* Assignment
Each line that includes "Thailand" must be copied from the records.

* Given information

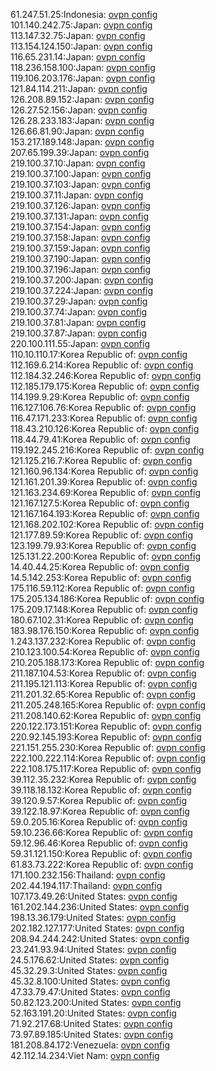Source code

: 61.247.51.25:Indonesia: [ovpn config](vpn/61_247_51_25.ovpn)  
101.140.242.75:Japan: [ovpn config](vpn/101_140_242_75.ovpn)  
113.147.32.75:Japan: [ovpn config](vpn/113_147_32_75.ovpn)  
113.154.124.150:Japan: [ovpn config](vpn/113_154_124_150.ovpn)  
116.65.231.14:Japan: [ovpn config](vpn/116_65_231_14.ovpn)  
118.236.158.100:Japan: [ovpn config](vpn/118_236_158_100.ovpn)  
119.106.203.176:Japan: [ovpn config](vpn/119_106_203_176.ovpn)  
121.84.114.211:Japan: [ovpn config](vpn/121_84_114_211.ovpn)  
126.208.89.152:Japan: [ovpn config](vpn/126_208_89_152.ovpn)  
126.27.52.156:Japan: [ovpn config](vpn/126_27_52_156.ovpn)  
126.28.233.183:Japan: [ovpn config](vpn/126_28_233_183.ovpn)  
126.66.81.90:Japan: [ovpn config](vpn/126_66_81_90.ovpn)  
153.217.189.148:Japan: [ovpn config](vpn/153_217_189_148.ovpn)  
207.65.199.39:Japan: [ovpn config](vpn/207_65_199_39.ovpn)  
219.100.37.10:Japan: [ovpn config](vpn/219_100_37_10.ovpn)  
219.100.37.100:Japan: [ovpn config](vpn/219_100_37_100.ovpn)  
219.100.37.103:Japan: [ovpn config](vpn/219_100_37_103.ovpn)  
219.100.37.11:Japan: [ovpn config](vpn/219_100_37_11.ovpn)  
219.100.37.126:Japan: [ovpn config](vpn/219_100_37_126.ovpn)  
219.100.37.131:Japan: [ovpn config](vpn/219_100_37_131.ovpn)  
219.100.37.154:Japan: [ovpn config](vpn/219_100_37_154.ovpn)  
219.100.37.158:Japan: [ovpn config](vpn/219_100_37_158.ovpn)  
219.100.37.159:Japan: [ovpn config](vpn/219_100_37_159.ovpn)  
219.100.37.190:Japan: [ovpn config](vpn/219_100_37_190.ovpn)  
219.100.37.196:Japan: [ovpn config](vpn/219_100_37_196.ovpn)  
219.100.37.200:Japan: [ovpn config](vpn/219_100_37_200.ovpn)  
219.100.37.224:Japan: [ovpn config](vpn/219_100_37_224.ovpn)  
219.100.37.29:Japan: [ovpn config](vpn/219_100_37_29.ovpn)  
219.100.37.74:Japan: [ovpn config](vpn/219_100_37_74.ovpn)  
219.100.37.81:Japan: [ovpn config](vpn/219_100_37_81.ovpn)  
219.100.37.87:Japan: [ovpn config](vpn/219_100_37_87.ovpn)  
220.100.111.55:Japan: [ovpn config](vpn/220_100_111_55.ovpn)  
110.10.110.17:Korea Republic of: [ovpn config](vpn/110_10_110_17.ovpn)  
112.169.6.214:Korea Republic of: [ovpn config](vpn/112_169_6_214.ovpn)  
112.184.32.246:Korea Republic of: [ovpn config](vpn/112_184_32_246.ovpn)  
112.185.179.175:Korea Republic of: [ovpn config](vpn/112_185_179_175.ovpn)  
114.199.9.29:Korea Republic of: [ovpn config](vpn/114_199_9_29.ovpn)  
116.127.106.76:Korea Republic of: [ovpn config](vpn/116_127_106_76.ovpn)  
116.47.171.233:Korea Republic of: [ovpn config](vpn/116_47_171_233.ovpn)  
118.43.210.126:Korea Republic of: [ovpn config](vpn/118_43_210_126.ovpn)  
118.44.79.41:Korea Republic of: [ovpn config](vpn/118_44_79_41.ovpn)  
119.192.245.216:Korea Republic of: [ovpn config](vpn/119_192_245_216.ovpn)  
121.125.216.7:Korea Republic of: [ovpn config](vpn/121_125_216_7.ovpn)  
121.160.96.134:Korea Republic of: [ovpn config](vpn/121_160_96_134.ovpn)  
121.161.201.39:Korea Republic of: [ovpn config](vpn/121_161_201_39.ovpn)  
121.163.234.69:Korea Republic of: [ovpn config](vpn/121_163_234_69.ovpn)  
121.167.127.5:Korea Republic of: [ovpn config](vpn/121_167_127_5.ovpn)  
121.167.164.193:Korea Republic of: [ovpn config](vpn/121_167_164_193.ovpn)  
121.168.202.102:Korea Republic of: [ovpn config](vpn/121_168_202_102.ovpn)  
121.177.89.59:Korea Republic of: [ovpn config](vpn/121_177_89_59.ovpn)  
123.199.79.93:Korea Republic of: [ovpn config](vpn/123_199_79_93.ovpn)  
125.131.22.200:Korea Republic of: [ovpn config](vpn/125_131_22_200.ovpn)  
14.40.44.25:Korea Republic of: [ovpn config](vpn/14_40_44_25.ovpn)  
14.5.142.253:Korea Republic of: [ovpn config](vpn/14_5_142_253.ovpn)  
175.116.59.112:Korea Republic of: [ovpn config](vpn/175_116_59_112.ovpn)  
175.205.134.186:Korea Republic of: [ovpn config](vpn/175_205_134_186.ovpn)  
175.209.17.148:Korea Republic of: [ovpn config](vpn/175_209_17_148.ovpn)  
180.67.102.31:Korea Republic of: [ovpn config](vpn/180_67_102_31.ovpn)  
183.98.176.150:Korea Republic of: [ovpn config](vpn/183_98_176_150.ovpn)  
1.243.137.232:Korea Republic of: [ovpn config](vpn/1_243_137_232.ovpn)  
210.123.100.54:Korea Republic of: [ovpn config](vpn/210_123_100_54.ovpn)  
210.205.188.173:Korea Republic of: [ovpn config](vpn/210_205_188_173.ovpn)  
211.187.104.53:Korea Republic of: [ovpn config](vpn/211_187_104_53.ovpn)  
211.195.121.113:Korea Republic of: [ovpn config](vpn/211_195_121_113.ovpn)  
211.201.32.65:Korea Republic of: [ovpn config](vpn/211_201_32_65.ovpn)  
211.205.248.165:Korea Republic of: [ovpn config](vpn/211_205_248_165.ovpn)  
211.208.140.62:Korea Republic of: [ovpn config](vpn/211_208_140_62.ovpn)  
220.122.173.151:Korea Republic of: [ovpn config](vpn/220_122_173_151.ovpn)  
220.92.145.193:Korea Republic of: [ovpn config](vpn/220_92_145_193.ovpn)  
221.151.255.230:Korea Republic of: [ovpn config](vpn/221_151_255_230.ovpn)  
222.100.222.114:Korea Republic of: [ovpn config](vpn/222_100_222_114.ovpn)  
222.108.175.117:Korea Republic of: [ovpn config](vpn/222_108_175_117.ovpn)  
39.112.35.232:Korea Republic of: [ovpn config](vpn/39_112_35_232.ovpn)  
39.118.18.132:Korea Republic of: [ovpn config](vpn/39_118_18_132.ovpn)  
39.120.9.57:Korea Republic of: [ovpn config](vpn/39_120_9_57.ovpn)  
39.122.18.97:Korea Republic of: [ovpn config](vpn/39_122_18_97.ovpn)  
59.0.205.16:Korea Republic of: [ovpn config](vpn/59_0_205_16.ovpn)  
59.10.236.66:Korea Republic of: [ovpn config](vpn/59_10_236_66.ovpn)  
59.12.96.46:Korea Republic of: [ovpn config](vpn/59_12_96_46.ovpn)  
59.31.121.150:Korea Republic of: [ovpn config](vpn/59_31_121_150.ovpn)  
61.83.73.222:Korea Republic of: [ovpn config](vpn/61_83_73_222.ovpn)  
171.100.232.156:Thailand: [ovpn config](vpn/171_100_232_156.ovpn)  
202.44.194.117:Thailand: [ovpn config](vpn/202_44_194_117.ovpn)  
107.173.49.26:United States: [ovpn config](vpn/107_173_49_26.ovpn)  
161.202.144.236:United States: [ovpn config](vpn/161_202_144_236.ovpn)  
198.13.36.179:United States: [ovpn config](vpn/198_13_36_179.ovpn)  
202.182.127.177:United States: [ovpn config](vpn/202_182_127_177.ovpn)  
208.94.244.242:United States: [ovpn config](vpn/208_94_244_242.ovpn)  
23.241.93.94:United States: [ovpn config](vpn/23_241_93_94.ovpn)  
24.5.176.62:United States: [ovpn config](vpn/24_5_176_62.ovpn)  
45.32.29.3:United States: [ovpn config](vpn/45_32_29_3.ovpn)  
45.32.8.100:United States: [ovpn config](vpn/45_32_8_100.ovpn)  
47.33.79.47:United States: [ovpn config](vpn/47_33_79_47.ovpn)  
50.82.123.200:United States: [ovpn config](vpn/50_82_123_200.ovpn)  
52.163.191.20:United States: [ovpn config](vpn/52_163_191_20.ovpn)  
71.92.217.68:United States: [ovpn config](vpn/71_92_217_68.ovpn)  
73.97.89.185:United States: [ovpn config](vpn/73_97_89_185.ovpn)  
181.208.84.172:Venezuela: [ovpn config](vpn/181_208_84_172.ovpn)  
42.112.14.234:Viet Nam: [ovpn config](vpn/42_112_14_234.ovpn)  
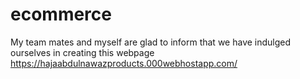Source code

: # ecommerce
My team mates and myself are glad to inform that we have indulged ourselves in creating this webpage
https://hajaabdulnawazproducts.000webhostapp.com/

* Response for this exercise
171.100.232.156:Thailand: [ovpn config](vpn/171_100_232_156.ovpn)  
202.44.194.117:Thailand: [ovpn config](vpn/202_44_194_117.ovpn)  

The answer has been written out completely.